La vie consacrée est belle, c’est l’un des trésors les plus précieux de l’Eglise, enraciné dans la vocation baptismale. Il est donc beau d’en être les formateurs, parce que c’est un privilège de participer à l’œuvre du Père qui forme le cœur du Fils en ceux que l’Esprit a appelés. Parfois, l’on peut ressentir ce service comme un poids, comme s’il nous soustrayait à quelque chose de plus important. Mais c’est une tromperie, c’est une tentation. La mission est importante, mais il est tout aussi important de former à la mission, former à la passion de l’annonce, former à cette passion d’aller partout, dans toute périphérie pour dire à tous l’amour de Jésus Christ, spécialement à ceux qui sont loin, le raconter aux petits et aux pauvres, et se laisser aussi évangéliser par eux. Tout cela requiert des bases solides, une structure chrétienne de la personnalité que les mêmes familles aujourd’hui savent rarement donner. Et cela accroît votre responsabilité.

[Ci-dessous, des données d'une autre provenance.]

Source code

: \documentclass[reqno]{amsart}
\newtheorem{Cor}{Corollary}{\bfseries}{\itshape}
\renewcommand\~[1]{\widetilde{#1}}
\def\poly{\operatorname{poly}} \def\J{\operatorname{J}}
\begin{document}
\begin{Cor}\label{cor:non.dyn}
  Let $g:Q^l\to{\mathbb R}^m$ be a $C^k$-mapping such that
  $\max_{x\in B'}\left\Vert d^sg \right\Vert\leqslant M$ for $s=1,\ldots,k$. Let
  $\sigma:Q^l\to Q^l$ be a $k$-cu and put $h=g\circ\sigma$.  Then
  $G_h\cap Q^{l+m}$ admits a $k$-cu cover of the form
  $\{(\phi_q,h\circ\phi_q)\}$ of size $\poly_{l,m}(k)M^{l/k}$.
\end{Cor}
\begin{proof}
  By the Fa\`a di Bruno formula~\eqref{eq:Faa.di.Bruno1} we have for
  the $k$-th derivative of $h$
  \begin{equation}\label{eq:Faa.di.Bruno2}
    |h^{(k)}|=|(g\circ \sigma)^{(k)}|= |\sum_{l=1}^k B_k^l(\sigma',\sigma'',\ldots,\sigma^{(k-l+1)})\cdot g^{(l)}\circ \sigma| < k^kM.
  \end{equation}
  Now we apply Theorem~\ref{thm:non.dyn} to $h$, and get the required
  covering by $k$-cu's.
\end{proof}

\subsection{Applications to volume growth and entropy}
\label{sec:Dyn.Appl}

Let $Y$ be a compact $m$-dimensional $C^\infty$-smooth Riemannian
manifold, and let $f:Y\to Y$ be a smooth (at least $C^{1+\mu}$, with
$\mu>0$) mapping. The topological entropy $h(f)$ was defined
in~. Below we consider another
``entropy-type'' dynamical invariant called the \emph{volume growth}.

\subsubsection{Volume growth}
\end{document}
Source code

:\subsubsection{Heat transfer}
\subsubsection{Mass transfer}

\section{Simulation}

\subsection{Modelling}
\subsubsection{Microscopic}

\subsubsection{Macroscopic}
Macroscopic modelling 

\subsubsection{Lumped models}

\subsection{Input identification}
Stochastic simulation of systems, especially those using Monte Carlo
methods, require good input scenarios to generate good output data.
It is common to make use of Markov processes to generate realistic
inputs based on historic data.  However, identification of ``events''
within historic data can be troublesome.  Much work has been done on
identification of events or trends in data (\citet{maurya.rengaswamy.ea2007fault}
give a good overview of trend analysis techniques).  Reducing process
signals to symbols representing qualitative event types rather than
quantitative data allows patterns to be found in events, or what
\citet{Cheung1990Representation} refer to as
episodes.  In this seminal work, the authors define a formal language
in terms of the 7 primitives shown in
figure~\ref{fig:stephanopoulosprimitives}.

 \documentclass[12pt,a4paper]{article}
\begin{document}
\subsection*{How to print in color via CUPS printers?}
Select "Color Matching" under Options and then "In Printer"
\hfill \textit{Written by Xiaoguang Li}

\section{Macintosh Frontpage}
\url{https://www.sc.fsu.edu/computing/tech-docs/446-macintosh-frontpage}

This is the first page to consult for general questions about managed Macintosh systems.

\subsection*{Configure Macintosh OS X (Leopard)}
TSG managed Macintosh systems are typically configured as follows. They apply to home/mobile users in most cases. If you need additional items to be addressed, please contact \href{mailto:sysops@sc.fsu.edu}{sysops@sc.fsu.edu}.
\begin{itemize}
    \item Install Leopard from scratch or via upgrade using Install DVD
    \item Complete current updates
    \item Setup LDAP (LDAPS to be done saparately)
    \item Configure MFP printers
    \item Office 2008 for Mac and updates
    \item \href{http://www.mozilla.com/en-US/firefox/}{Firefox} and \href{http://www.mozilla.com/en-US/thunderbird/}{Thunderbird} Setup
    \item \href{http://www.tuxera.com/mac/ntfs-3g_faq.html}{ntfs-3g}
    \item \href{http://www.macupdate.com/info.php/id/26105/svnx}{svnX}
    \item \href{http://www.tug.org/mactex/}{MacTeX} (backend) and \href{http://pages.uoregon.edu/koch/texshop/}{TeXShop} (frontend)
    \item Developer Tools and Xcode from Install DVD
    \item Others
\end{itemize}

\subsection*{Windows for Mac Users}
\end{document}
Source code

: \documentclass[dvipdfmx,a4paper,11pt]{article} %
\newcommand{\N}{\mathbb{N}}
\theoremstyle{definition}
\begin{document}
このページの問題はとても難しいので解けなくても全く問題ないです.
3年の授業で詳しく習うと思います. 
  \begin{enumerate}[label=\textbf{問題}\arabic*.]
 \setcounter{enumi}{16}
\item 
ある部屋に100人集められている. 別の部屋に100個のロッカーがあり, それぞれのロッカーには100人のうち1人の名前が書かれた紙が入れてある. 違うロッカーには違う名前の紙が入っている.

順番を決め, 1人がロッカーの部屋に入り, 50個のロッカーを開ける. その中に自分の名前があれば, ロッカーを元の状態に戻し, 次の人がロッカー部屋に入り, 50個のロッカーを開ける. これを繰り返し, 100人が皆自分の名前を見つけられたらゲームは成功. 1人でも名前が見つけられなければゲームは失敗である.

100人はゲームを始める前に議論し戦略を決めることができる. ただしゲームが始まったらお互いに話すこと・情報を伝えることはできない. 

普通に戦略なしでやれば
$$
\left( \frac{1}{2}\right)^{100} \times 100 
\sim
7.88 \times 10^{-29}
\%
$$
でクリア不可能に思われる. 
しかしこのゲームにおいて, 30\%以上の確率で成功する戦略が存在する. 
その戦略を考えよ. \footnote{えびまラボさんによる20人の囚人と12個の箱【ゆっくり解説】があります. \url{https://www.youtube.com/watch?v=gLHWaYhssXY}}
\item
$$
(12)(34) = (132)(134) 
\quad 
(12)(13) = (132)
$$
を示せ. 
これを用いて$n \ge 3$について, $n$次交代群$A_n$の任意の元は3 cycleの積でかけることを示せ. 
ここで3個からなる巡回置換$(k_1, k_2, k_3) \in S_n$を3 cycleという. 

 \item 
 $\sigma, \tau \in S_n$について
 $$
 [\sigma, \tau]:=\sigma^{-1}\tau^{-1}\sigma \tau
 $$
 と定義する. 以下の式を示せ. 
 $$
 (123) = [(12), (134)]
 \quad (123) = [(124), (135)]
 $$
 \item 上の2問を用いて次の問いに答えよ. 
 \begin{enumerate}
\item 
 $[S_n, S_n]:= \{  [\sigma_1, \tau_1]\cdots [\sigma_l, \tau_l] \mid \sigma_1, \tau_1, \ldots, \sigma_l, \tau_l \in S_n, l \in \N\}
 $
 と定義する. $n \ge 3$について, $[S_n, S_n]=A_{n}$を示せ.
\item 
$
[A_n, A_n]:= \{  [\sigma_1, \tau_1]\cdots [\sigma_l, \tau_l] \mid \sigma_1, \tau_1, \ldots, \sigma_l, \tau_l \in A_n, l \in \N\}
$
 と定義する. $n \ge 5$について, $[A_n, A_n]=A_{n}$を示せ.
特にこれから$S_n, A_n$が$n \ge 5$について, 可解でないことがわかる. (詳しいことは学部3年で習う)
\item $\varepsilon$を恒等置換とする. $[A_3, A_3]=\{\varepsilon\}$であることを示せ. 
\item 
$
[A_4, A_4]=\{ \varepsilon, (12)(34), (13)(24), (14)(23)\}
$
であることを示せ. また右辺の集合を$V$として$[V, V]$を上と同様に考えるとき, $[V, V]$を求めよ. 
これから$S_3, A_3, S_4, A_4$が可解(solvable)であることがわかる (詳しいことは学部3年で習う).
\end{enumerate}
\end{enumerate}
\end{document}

Une des qualités du formateur est celle d’avoir un grand cœur pour les jeunes, pour former en eux des grands cœurs, capables d’accueillir tout le monde, des cœurs riches de miséricorde, pleins de tendresse. Vous n’êtes pas seulement les amis et compagnons de vie consacrée de ceux qui vous sont confiés mais de vrais pères, de vraies mères, capables de demander et de leur donner le maximum. Engendrer une vie, accoucher d’une vie religieuse. Et cela n’est possible qu’au moyen de l’amour, l’amour de pères et de mères. Et ce n’est pas vrai que les jeunes d’aujourd’hui sont médiocres et pas généreux; mais ils ont besoin d’expérimenter le fait qu’«il y a plus de bonheur à donner qu'à recevoir» (Ac 20, 35), qu’il y a une grande liberté dans une vie obéissante, une grande fécondité dans un cœur vierge, une grande richesse dans le fait de ne rien posséder. D’où la nécessité d’être amoureusement attentifs au chemin de chacun et évangéliquement exigeants en chaque phase du chemin de formation, à commencer par le discernement vocationnel, afin que l’éventuelle crise de quantité ne détermine pas une crise de qualité bien plus grave. Et là est le danger. Le discernement vocationnel est important: tous, toutes les personnes qui connaissent la personnalité humaine — qu’ils soient psychologues, pères spirituels, mères spirituelles — nous disent que les jeunes qui sentent inconsciemment qu’ils ont quelque chose de déséquilibré ou un quelconque problème de déséquilibre ou de déviation, recherchent inconsciemment des structures fortes qui les protègent, pour se protéger. Et là est le discernement: savoir dire non. Mais ne pas renvoyer: non, non. Je t’accompagne, vas-y, vas-y, vas-y... Et comme l’on accompagne l’entrée, il faut accompagner aussi la sortie, afin qu’il ou elle trouve sa voie dans la vie, avec l’aide nécessaire. Pas avec cette défense qui représente du pain pour aujourd’hui et la faim pour demain.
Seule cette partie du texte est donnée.